Most legal professionals follow the Electronic Discovery Reference Model (EDRM) to manage the process in a “defensible” manner that stands up in court:
Information Governance: Managing data from its creation to its destruction to reduce risks before a legal matter even begins.
Identification: Pinpointing which digital files are relevant to the case and identifying the “custodians” or people who own or control them.
Preservation: Issuing a legal hold to ensure data is not deleted, altered, or overwritten.
Collection: Gathering the data from sources like email servers, cloud drives, and mobile devices while keeping their original “digital fingerprint” (metadata) intact.
Processing: Converting files into a searchable format and removing duplicates (de-duplication).
Review: Examining the data to decide what is relevant to the case and what should be kept private (attorney-client privileged).
Analysis: Looking for patterns, key topics, and timelines to help build a legal strategy.
Production: Formally delivering the relevant data to the opposing side in a readable format, such as a PDF or native file.
Presentation: Displaying the final evidence to stakeholders (e.g., a judge or jury during a trial or deposition).

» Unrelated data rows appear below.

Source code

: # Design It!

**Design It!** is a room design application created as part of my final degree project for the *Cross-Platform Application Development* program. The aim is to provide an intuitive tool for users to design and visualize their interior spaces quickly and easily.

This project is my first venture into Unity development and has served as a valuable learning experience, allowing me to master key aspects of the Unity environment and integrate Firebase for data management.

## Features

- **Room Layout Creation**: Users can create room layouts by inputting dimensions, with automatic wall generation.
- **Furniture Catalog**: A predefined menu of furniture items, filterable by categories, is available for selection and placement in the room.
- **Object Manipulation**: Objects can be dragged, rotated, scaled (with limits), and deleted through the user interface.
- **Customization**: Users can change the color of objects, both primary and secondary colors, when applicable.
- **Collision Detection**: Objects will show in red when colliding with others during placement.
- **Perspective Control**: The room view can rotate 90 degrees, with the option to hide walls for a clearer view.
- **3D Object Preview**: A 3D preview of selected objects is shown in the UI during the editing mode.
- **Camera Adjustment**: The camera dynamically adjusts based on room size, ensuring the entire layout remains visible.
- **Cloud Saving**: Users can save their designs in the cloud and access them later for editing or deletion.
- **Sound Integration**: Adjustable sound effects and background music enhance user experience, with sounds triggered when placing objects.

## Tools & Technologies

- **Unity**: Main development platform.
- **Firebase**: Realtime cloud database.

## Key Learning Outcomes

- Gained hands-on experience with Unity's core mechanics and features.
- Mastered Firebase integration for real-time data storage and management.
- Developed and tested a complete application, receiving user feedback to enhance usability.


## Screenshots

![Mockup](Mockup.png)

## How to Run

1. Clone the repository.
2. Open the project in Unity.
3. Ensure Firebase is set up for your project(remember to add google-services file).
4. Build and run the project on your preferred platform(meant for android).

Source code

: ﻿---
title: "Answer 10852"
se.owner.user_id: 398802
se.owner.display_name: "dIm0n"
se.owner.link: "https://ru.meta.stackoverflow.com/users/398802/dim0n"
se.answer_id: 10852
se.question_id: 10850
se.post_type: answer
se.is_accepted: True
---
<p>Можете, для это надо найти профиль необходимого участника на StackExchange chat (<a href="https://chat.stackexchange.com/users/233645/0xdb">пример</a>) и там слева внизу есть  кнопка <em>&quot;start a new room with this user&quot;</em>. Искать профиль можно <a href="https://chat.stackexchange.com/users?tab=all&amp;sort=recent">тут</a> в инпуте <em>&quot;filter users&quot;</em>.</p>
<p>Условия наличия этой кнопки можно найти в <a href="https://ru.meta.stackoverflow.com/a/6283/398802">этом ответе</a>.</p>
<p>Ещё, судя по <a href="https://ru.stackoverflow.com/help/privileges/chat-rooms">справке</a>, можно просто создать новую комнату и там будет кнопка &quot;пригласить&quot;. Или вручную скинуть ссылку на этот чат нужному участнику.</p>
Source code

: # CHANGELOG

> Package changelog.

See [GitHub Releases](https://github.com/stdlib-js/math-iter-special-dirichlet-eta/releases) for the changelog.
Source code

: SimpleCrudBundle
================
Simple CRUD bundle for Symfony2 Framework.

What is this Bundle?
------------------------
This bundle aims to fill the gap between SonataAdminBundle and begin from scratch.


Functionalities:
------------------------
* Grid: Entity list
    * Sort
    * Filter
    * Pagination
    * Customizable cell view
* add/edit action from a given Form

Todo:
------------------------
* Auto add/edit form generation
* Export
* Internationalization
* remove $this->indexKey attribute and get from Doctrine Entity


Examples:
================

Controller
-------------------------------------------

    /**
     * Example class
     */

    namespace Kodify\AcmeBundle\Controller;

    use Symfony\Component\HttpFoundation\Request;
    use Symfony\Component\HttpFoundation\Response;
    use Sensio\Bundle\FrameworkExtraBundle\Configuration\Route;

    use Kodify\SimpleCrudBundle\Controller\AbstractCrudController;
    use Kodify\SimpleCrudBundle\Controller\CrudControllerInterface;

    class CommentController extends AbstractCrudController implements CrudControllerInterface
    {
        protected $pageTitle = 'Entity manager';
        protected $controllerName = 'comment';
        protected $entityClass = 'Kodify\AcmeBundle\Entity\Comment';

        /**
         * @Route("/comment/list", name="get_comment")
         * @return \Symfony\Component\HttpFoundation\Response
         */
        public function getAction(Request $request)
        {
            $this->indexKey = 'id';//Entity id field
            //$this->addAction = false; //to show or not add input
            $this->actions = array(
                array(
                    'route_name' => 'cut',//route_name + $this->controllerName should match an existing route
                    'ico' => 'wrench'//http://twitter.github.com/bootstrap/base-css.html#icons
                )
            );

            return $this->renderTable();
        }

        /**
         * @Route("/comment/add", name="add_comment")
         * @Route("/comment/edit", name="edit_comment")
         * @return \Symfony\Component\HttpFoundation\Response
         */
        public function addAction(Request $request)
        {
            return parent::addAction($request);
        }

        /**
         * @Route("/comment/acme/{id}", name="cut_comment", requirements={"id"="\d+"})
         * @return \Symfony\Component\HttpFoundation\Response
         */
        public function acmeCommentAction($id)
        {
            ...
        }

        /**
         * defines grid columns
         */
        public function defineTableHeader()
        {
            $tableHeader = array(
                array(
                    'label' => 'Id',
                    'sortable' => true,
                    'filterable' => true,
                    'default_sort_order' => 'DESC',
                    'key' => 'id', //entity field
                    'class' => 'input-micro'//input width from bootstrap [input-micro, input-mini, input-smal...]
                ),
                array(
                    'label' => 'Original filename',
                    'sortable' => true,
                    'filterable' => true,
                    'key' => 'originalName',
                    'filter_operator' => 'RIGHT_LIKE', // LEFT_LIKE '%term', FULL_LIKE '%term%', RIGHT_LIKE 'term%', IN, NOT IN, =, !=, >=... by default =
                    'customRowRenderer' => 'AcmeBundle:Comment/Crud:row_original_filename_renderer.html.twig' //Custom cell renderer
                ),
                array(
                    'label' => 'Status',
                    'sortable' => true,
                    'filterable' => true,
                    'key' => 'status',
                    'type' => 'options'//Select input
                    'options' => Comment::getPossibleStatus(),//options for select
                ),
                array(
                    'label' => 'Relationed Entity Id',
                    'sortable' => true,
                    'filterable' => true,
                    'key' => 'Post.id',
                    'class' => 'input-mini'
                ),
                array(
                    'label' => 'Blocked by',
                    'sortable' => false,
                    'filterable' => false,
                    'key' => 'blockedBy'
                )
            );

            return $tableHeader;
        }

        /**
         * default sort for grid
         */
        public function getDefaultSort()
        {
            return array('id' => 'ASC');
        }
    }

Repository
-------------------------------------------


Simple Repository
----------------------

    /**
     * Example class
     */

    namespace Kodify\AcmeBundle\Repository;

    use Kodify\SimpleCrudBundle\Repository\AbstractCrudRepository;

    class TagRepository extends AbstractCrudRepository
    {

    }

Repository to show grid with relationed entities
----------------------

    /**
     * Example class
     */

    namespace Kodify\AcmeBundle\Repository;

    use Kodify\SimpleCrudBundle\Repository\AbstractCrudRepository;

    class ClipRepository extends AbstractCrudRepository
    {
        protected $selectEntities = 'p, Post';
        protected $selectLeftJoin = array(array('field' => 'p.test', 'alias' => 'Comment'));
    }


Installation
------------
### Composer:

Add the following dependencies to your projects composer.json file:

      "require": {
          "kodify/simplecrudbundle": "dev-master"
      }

7.1 - Understand and comply with investigations
Evidence collection and handling
Proper evidence collection and handling are important for any investigation and are considered the “lifeline of credibility,” especially as digital data now appears in a high percentage of criminal cases.
Because digital evidence is fragile and easily altered, strict collection and handling protocols serve several critical functions:
The primary goal of evidence handling is to ensure that it maintains the Chain of Custody. Maintaining a chronological record of who handled the evidence, when, and why is an absolute requirement for the court. Any “break” or missing link in this chain can lead to a ruling of inadmissible evidence, potentially resulting in the dismissal of an entire case. Chain of custody includes:
Description of the evidence and the circumstances around its collection.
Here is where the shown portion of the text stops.